The Palestine problem has dropped to the bottom of
the Arab priority list, and
the fate of the
Palestinians is to become cannon fodder for proxy
wars.
By
the same token, King Abdullah's warning of
multiple civil wars meant the opposite of what it
appeared to. What formerly were civil wars (or
prospective civil wars) in Iraq, Lebanon and
Palestine have become three fronts in a
Sunni-Shi'ite war, in which the local contestants
are mere proxies. This is obvious in Lebanon, and
becoming so in Palestine, particularly after Prime
Minister Ismail
Haniyeh's meeting with Iranian
President Mahmud Ahmadinejad in Qatar on Saturday.

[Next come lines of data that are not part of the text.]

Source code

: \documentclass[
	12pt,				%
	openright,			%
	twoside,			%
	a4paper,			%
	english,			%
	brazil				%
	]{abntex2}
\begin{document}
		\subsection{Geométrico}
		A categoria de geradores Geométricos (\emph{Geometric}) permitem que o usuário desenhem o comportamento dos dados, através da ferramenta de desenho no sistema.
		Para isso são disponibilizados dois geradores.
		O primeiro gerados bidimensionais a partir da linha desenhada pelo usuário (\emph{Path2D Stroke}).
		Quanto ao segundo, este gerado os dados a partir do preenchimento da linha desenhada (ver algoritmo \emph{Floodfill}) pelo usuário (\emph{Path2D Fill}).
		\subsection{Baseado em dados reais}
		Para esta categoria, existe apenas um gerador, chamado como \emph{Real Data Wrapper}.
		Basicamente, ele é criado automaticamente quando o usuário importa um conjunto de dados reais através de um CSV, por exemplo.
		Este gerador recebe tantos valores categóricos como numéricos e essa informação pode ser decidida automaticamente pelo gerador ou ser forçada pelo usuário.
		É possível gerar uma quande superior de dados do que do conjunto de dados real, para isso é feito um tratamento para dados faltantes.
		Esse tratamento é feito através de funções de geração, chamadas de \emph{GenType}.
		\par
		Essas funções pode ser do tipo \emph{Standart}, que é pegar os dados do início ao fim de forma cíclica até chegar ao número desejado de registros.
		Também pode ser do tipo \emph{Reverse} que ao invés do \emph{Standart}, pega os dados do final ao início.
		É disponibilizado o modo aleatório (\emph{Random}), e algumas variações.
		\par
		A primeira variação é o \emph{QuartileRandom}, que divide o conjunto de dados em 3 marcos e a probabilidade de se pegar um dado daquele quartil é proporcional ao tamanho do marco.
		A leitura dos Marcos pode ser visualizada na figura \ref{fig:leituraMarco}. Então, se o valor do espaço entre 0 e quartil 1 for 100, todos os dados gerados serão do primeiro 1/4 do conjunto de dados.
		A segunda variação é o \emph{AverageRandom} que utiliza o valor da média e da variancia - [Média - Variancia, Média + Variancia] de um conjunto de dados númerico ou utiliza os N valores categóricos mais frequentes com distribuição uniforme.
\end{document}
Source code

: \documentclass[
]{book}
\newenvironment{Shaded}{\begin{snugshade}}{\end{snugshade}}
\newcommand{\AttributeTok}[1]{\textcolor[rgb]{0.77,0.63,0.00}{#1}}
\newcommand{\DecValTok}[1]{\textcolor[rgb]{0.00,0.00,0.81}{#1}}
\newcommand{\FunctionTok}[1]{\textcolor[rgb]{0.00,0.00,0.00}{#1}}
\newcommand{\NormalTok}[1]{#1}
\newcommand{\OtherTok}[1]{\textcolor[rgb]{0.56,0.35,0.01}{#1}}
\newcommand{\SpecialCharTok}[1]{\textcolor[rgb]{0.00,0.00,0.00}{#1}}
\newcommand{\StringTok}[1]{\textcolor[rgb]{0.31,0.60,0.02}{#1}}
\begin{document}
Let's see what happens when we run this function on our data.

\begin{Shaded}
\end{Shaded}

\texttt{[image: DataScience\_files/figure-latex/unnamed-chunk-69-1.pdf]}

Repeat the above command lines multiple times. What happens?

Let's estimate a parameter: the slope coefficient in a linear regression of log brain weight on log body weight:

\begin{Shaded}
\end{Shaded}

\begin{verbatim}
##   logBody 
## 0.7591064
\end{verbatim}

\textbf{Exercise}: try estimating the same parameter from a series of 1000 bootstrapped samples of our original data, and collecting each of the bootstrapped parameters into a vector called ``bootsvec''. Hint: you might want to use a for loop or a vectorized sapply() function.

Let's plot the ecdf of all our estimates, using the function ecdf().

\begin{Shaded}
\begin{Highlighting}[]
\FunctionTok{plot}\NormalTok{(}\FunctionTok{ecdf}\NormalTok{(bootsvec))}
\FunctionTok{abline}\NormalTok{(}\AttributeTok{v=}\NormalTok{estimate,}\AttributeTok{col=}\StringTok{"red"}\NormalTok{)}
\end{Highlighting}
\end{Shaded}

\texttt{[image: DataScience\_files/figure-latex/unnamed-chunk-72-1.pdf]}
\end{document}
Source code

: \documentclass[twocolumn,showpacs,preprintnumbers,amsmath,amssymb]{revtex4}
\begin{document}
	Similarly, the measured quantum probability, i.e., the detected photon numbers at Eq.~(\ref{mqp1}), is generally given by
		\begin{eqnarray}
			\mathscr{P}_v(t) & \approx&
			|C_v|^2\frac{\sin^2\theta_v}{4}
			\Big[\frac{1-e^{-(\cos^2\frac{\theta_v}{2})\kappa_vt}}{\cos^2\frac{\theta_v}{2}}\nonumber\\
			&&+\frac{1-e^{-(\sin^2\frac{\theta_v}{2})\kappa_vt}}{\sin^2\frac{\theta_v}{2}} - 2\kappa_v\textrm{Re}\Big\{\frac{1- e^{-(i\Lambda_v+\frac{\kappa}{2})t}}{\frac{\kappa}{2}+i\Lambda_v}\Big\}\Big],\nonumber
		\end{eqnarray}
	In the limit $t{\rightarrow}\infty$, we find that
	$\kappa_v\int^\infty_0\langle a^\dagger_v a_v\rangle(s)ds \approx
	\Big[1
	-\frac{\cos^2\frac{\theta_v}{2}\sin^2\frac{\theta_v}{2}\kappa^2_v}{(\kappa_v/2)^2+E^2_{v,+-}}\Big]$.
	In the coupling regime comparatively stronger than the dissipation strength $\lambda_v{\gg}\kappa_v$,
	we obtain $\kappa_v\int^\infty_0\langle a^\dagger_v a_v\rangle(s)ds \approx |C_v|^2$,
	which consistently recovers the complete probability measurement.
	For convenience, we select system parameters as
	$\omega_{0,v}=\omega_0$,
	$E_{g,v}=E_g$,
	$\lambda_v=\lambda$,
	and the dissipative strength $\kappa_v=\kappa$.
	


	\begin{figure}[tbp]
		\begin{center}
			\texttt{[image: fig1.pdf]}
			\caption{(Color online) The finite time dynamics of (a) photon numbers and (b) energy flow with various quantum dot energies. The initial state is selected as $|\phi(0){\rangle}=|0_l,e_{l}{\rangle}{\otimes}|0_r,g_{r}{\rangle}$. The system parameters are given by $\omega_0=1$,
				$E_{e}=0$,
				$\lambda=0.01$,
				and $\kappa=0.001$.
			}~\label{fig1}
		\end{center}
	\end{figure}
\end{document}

As historian Niall Ferguson observed in
his November 27 Los Angeles Times column, "some
civil wars never end", although he neglected to
add why this is the case: it is because someone on
the outside keeps adding fuel to the fire. The
classic example is the great German civil war,
namely the 30 Years' War of 1618-48. The Catholic
and Protestant Germans, with roughly equal
strength, battered each other through two
generations because France sneakily shifted
resources to whichever side seemed likely to fold.

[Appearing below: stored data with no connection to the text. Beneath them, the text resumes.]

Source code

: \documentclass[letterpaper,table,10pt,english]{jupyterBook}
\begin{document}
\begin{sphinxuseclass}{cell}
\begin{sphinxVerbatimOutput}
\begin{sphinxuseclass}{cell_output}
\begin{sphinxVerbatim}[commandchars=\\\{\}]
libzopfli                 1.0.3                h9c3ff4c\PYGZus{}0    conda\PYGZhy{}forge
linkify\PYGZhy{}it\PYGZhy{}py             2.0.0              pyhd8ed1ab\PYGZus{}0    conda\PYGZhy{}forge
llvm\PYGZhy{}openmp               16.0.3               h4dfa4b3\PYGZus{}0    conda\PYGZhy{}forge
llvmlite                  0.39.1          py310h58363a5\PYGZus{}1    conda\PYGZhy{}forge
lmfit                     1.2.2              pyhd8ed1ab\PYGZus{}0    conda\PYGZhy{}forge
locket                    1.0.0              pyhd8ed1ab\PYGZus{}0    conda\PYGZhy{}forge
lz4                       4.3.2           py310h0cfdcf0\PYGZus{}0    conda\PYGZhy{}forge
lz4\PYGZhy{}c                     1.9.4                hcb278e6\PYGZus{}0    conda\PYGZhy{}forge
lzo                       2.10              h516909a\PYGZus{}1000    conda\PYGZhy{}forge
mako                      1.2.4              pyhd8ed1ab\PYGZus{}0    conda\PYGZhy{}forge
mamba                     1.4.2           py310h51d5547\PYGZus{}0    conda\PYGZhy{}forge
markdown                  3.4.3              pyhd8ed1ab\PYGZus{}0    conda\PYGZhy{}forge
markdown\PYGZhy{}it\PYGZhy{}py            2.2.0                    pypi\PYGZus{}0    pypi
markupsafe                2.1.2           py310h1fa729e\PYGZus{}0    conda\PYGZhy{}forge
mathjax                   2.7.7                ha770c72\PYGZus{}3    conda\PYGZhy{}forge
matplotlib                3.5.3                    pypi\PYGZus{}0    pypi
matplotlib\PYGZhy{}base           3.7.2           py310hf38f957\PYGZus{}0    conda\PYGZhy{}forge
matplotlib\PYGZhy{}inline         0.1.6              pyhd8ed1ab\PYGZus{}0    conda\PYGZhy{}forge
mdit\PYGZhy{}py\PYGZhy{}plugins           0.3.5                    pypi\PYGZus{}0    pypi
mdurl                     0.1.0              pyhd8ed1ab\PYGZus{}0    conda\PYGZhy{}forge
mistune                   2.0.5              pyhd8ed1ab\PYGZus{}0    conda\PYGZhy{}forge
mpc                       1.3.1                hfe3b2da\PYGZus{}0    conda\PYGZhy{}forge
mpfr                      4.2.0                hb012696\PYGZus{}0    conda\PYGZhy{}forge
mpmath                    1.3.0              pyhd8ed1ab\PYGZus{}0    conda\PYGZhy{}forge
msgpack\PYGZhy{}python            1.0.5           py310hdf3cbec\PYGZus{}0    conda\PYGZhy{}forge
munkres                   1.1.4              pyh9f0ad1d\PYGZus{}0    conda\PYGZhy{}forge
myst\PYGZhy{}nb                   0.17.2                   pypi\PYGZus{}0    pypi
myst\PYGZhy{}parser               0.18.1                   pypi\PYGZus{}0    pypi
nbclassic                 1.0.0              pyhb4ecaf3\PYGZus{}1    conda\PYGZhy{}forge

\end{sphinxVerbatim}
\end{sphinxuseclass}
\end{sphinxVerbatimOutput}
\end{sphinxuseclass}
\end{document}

I have contended for years that the United States
ultimately will adopt the perpetual-warfare
doctrine that so well served Cardinal Richelieu
and made France the master of Europe for a century
(see How I learned to stop worrying and
love chaos, March 14).
"There are two sorts of rat/The hungry
and the fat," wrote Heinrich Heine. The fault
line between hungry Iranians and the fat Saudis
may take precedence over the civilization divide
between Muslims and the West, at least for the
time being. That is why the Israelis have
rediscovered the 2003 Saudi peace plan. The Saudi
kingdom has threatened to intervene on the side of
the beleaguered Sunnis of Iraq, and Iran (through
Hezbollah) is seeking to overthrow the
Saudi-allied government of Lebanon, as well as
dominate the rejectionist wing of the
Palestinians.
Iran, I warned on September
13, 2005, is running short of oil and soldiers (Demographics and Iran's imperial
design). Its oil exports could fall to
zero within only 10 years, according to new
studies reviewed in the December 11 Business Week.

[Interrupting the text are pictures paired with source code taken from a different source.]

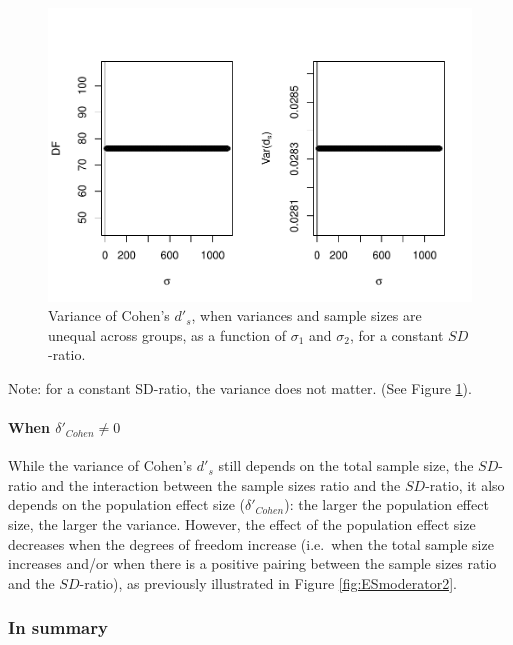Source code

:\documentclass[
  man]{apa6}
\begin{document}
\begin{figure}
\centering
\includegraphics{Theoretical-Variance-of-all-estimators-as-a-function-of-population-parameters_files/figure-latex/varcohendprimehetunbalvariance2-1.pdf}
\caption{\label{fig:varcohendprimehetunbalvariance2}Variance of Cohen's \(d'_s\), when variances and sample sizes are unequal across groups, as a function of \(\sigma_1\) and \(\sigma_2\), for a constant \(SD\)-ratio.}
\end{figure}

Note: for a constant SD-ratio, the variance does not matter. (See Figure \ref{fig:varcohendprimehetunbalvariance2}).

\hypertarget{when-delta_cohen-neq-0-2}{%
\paragraph{\texorpdfstring{When \(\delta'_{Cohen} \neq 0\)}{When \textbackslash delta'\_\{Cohen\} \textbackslash neq 0}}\label{when-delta_cohen-neq-0-2}}

While the variance of Cohen's \(d'_s\) still depends on the total sample size, the \(SD\)-ratio and the interaction between the sample sizes ratio and the \(SD\)-ratio, it also depends on the population effect size (\(\delta'_{Cohen}\)): the larger the population effect size, the larger the variance. However, the effect of the population effect size decreases when the degrees of freedom increase (i.e.~when the total sample size increases and/or when there is a positive pairing between the sample sizes ratio and the \(SD\)-ratio), as previously illustrated in Figure \ref{fig:ESmoderator2}.

\hypertarget{in-summary-2}{%
\subsubsection{In summary}\label{in-summary-2}}
\end{document}
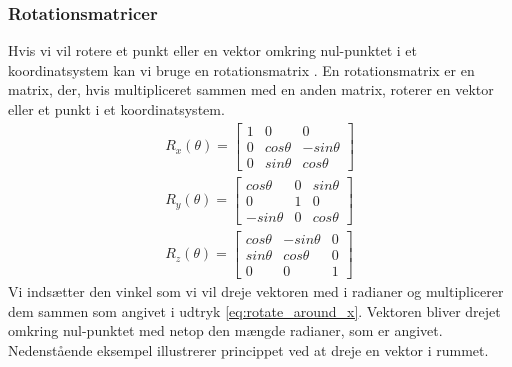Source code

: \subsubsection{Rotationsmatricer}
\label{sec:rot_matricer}
Hvis vi vil rotere et punkt eller en vektor omkring nul-punktet i et koordinatsystem kan vi bruge en rotationsmatrix \cite{rotationsmatricer}.
En rotationsmatrix er en matrix, der, hvis multipliceret sammen med en anden matrix, roterer en vektor eller et punkt i et koordinatsystem.
\begin{align} 
  R_x(\theta) = 
  \begin{bmatrix}
  \label{eq:rotate_around_x}
    1 & 0 & 0\\ 
    0 & cos \theta & - sin \theta\\ 
    0 & sin \theta & cos \theta
  \end{bmatrix}\\
    R_y(\theta) =
  \begin{bmatrix}
    cos \theta  & 0 & sin \theta\\ 
    0           & 1 & 0\\ 
    -sin \theta & 0 & cos \theta
  \end{bmatrix}\\
    R_z(\theta) = 
  \begin{bmatrix}
    cos \theta & - sin \theta & 0\\ 
    sin \theta & cos \theta & 0\\
    0 & 0 & 1
  \end{bmatrix}
\end{align}
Vi indsætter den vinkel som vi vil dreje vektoren med i radianer og multiplicerer dem sammen som angivet i udtryk \ref{eq:rotate_around_x}. Vektoren bliver drejet omkring nul-punktet med netop den mængde radianer, som er angivet.
Nedenstående eksempel illustrerer princippet ved at dreje en vektor i rummet.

Iran's circumstances appear far more pressing than
I believed a year ago, when the consensus estimate
gave Iran another 20 years' worth of oil exports.
Apart from oil, Iran exports only dried fruit,
pistachio nuts, carpets, caviar and, more
recently, prostitutes (Jihads and whores,
November 21).
Iran covets the oil reserves
of southeastern Iraq, southern Azerbaijan, and
northwestern Saudi Arabia. With 30% youth
unemployment, 10% inflation, epidemic prostitution
and drug addiction, Iran's fraying social fabric
depends on an oil-derived government dole. Within
a generation it will have half as many men of
military age, and four times as many pensioners.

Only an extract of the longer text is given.